Viernes, 8 de agosto de 2014 | Hoy
VISTO Y LEíDO
El nuevo libro de la poeta Leticia Ressia recupera el poder de la furia y del desencanto para enfrentar, no sin nostalgia, la masa oscura del futuro y la impiedad del presente.
Por Daniel Gigena
En poemas que cobran una intensidad y un volumen inesperados en comparación con esas pulidas piezas breves de La selva oscura, el nuevo libro de Leticia Ressia (Buenos Aires, 1979) acrecienta un tono polémico y de contienda desesperada y, a veces, también cómica. “Nada hay que esperar sólo somos / la distracción de algo más grande.” En el remate de un poema táctico, esos dos versos articulan la búsqueda de un sonido interior al sentido, por más difícil de asimilar que éste pueda resultar. “Me comió la cara el sablazo / la mentira del padre / el hielo de los pobres / el trabajo el trabajo / la hora cumplida sobre el teclado / no podré dormir / rodeando la mediocridad de lo vivo”; la segunda estrofa de “Mordí de lo mío”, donde “una mujer quemada” resiste la pobreza con cartones y sin corazón, se asemeja a una declaración que brindará el tono, la iracunda línea tonal que se impone en El hielo de la guerra.
A bordo de un tren, esa voz cuenta y canta a los gritos: “Saqué la cabeza por la ventana / y cuando vino el poste / la guardé. / Me tiró para atrás el angelito / ‘hoy vas a conservar tu cabeza’ / y el monte de algarrobos hacía coro: / ‘no te mueras nunca lety’ / y lloraba del susto”. Con lágrimas, con coro y con cabeza, esa silueta femenina (que tiene madre, que es acaso una muerta, “que tendrá un hijo o un perro”) seguirá huyendo sin ser alcanzada. De qué se escapa en los poemas de Ressia importa menos que el modo en que la furia se utiliza como combustible verbal: “Vengo del odio / de la espera del odio / pongo el oído en el piso”. Por medio del odio y del oído, escribe un manual de guerra.
Leticia Ressia nació en un pueblo de llanura bonaerense. Pronto se instaló en la ciudad de Córdoba, donde estudió Letras Modernas en la facultad provincial; allí vive y trabaja, de lunes a viernes, en una oficina.
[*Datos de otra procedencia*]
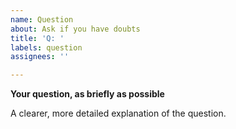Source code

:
 ```yaml
---
name: Question
about: Ask if you have doubts
title: 'Q: '
labels: question
assignees: ''

---
```


**Your question, as briefly as possible**

A clearer, more detailed explanation of the question.
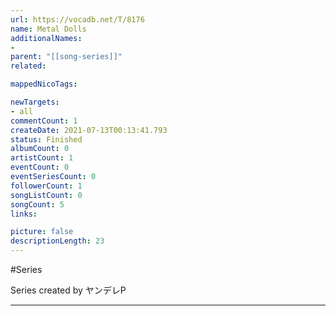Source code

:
 ```yaml
---
url: https://vocadb.net/T/8176
name: Metal Dolls
additionalNames: 
- 
parent: "[[song-series]]"
related:

mappedNicoTags:

newTargets:
- all
commentCount: 1
createDate: 2021-07-13T00:13:41.793
status: Finished
albumCount: 0
artistCount: 1
eventCount: 0
eventSeriesCount: 0
followerCount: 1
songListCount: 0
songCount: 5
links: 

picture: false
descriptionLength: 23
---
```


#Series

Series created by ヤンデレP

---

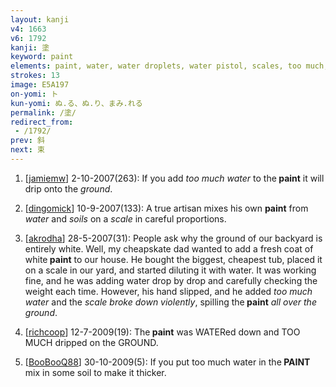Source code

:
 ```yaml
---
layout: kanji
v4: 1663
v6: 1792
kanji: 塗
keyword: paint
elements: paint, water, water droplets, water pistol, scales, too much, umbrella, potato, small, soil, dirt, ground
strokes: 13
image: E5A197
on-yomi: ト
kun-yomi: ぬ.る、ぬ.り、まみ.れる
permalink: /塗/
redirect_from:
 - /1792/
prev: 斜
next: 束
---
```


1) [<a href="http://kanji.koohii.com/profile/jamiemw">jamiemw</a>] 2-10-2007(263): If you add <em>too much water</em> to the<strong> paint</strong> it will drip onto the <em>ground</em>.

2) [<a href="http://kanji.koohii.com/profile/dingomick">dingomick</a>] 10-9-2007(133): A true artisan mixes his own <strong>paint</strong> from <em>water</em> and <em>soils</em> on a <em>scale</em> in careful proportions.

3) [<a href="http://kanji.koohii.com/profile/akrodha">akrodha</a>] 28-5-2007(31): People ask why the ground of our backyard is entirely white. Well, my cheapskate dad wanted to add a fresh coat of white<strong> paint</strong> to our house. He bought the biggest, cheapest tub, placed it on a scale in our yard, and started diluting it with water. It was working fine, and he was adding water drop by drop and carefully checking the weight each time. However, his hand slipped, and he added <em>too much water</em> and the <em>scale broke down violently</em>, spilling the<strong> paint</strong> <em>all over the ground</em>.

4) [<a href="http://kanji.koohii.com/profile/richcoop">richcoop</a>] 12-7-2009(19): The<strong> paint</strong> was WATERed down and TOO MUCH dripped on the GROUND.

5) [<a href="http://kanji.koohii.com/profile/BooBooQ88">BooBooQ88</a>] 30-10-2009(5): If you put too much water in the<strong> PAINT</strong> mix in some soil to make it thicker.

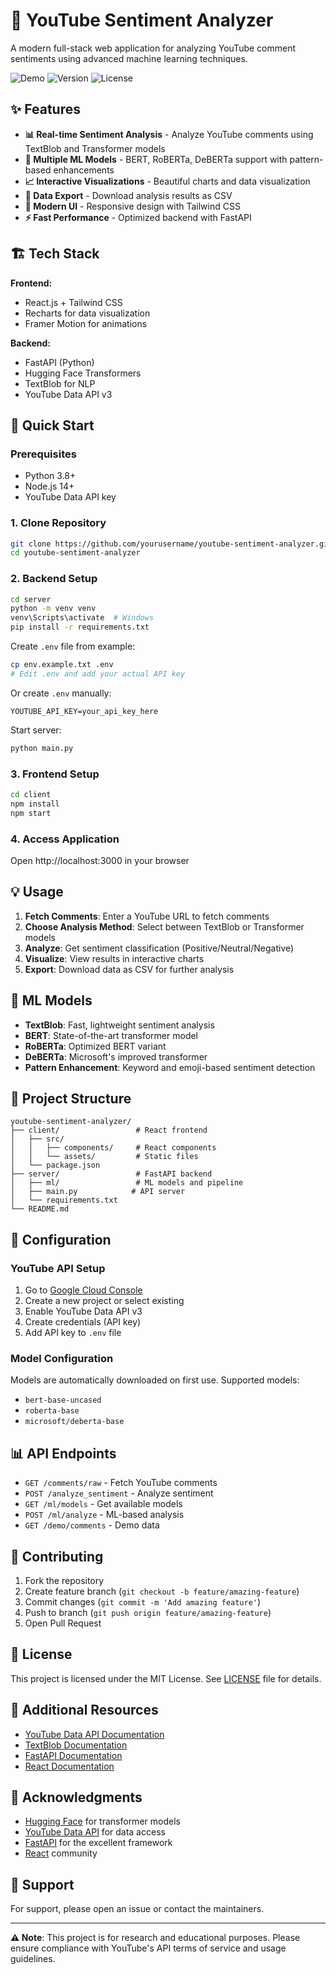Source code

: # 🎯 YouTube Sentiment Analyzer

A modern full-stack web application for analyzing YouTube comment sentiments using advanced machine learning techniques.

![Demo](https://img.shields.io/badge/Demo-Live-green) ![Version](https://img.shields.io/badge/Version-1.0.0-blue) ![License](https://img.shields.io/badge/License-MIT-yellow)

## ✨ Features

- **📊 Real-time Sentiment Analysis** - Analyze YouTube comments using TextBlob and Transformer models
- **🤖 Multiple ML Models** - BERT, RoBERTa, DeBERTa support with pattern-based enhancements
- **📈 Interactive Visualizations** - Beautiful charts and data visualization
- **💾 Data Export** - Download analysis results as CSV
- **🎨 Modern UI** - Responsive design with Tailwind CSS
- **⚡ Fast Performance** - Optimized backend with FastAPI

## 🏗️ Tech Stack

**Frontend:**
- React.js + Tailwind CSS
- Recharts for data visualization
- Framer Motion for animations

**Backend:**
- FastAPI (Python)
- Hugging Face Transformers
- TextBlob for NLP
- YouTube Data API v3

## 🚀 Quick Start

### Prerequisites
- Python 3.8+
- Node.js 14+
- YouTube Data API key

### 1. Clone Repository
```bash
git clone https://github.com/yourusername/youtube-sentiment-analyzer.git
cd youtube-sentiment-analyzer
```

### 2. Backend Setup
```bash
cd server
python -m venv venv
venv\Scripts\activate  # Windows
pip install -r requirements.txt
```

Create `.env` file from example:
```bash
cp env.example.txt .env
# Edit .env and add your actual API key
```

Or create `.env` manually:
```env
YOUTUBE_API_KEY=your_api_key_here
```

Start server:
```bash
python main.py
```

### 3. Frontend Setup
```bash
cd client
npm install
npm start
```

### 4. Access Application
Open http://localhost:3000 in your browser

## 💡 Usage

1. **Fetch Comments**: Enter a YouTube URL to fetch comments
2. **Choose Analysis Method**: Select between TextBlob or Transformer models
3. **Analyze**: Get sentiment classification (Positive/Neutral/Negative)
4. **Visualize**: View results in interactive charts
5. **Export**: Download data as CSV for further analysis

## 🤖 ML Models

- **TextBlob**: Fast, lightweight sentiment analysis
- **BERT**: State-of-the-art transformer model
- **RoBERTa**: Optimized BERT variant
- **DeBERTa**: Microsoft's improved transformer
- **Pattern Enhancement**: Keyword and emoji-based sentiment detection

## 📁 Project Structure

```
youtube-sentiment-analyzer/
├── client/                 # React frontend
│   ├── src/
│   │   ├── components/     # React components
│   │   └── assets/         # Static files
│   └── package.json
├── server/                 # FastAPI backend
│   ├── ml/                 # ML models and pipeline
│   ├── main.py            # API server
│   └── requirements.txt
└── README.md
```

## 🔧 Configuration

### YouTube API Setup
1. Go to [Google Cloud Console](https://console.cloud.google.com/)
2. Create a new project or select existing
3. Enable YouTube Data API v3
4. Create credentials (API key)
5. Add API key to `.env` file

### Model Configuration
Models are automatically downloaded on first use. Supported models:
- `bert-base-uncased`
- `roberta-base`
- `microsoft/deberta-base`

## 📊 API Endpoints

- `GET /comments/raw` - Fetch YouTube comments
- `POST /analyze_sentiment` - Analyze sentiment
- `GET /ml/models` - Get available models
- `POST /ml/analyze` - ML-based analysis
- `GET /demo/comments` - Demo data

## 🤝 Contributing
1. Fork the repository
2. Create feature branch (`git checkout -b feature/amazing-feature`)
3. Commit changes (`git commit -m 'Add amazing feature'`)
4. Push to branch (`git push origin feature/amazing-feature`)
5. Open Pull Request

## 📝 License

This project is licensed under the MIT License. See [LICENSE](LICENSE) file for details.

## 🔗 Additional Resources

- [YouTube Data API Documentation](https://developers.google.com/youtube/v3)
- [TextBlob Documentation](https://textblob.readthedocs.io/)
- [FastAPI Documentation](https://fastapi.tiangolo.com/)
- [React Documentation](https://reactjs.org/)

## 🙏 Acknowledgments

- [Hugging Face](https://huggingface.co/) for transformer models
- [YouTube Data API](https://developers.google.com/youtube/v3) for data access
- [FastAPI](https://fastapi.tiangolo.com/) for the excellent framework
- [React](https://reactjs.org/) community

## 📧 Support

For support, please open an issue or contact the maintainers.

---

**⚠️ Note**: This project is for research and educational purposes. Please ensure compliance with YouTube's API terms of service and usage guidelines.
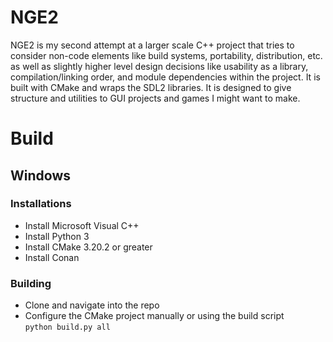 # NGE2

NGE2 is my second attempt at a larger scale C++ project that tries to consider non-code elements like build systems, portability, distribution, etc. as well as slightly higher level design decisions like usability as a library, compilation/linking order, and module dependencies within the project. It is built with CMake and wraps the SDL2 libraries. It is designed to give structure and utilities to GUI projects and games I might want to make.

# Build
## Windows
### Installations
- Install Microsoft Visual C++
- Install Python 3
- Install CMake 3.20.2 or greater
- Install Conan
### Building
- Clone and navigate into the repo
- Configure the CMake project manually or using the build script  
```python build.py all```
La relación tensa entre el trabajo diario y el de la escritura atraviesa varios poemas de su tercer libro: “Camino la vereda del shopping / paso el puente / el trayecto al trabajo sabe / que un día fui un ser iluminado”. En ese puente entre trabajo y literatura se cruzan varias de las líneas semánticas de El hielo de la guerra. “Es un título que emergió sobre el final de algunas lecturas –cuenta la poeta sobre la génesis y el método de su nueva obra–. Después fue un fogonazo del último minuto, capaz de condensar todo lo que quería decir en ese libro. Con respecto a la continuidad o no de mis trabajos, el primer poema para mí viene del volumen anterior, La selva oscura; es como cerrar esa parte, pero dando paso a lo que sigue con naturalidad, un puente. Siempre hay continuidad, nunca se empieza de cero. Eso encaja también para las tradiciones literarias. No escribo pensando en ellas, pero tampoco desde un vacío. Soy más combativa contra ciertas apreciaciones que me limitan a la literatura escrita por mujeres o de las otras, que no puedan ver más allá de lo obvio, es decir, a ‘la poeta que nació en un pueblo al lado de las vacas’, aunque, bueno, quizá sea así y yo no lo vea. Sería frustrante descubrir eso. En cuanto a lo que se viene, no hay nada concreto, pero tengo una novela a la mitad, algunos cuentos sueltos.”
Quizás en el magnífico poema “Un hombre vive atrás de mi cabeza”, donde una segunda voz roe la calma precaria (“dice que es mi hambre / en los días de ayuno”), se esbozan con urgencia algunas hipótesis para definir el estado de la poesía de Ressia. “¿Es acaso un espíritu / la sed de algún muerto / soldada al espejo de la carne / o simple error de la materia?” Sin adscribir a tradiciones románticas, feministas (“nosotras ya no somos como antes madre”) o políticas, las tensiones de todas ellas juntas y del tiempo que se acaba concurren en un frente de batalla hecho texto, quizá sólo para huir del hueco aborrecible de la cotidianidad o de la “impiedad de alguien superior”. Con escasos giros coloquiales, pero con un uso punzante de lo que las lenguas populares forjan y declinan, sus poemas se elevan a cantos bélicos, partes de una guerra mugrienta, descontrolada y estremecida. Qué la estremece si no “el ruido de las cosas muertas” –transcripto ese ruido en versos que se sienten como espuelazos– es la incógnita que la voz de Ressia abre y hace restallar.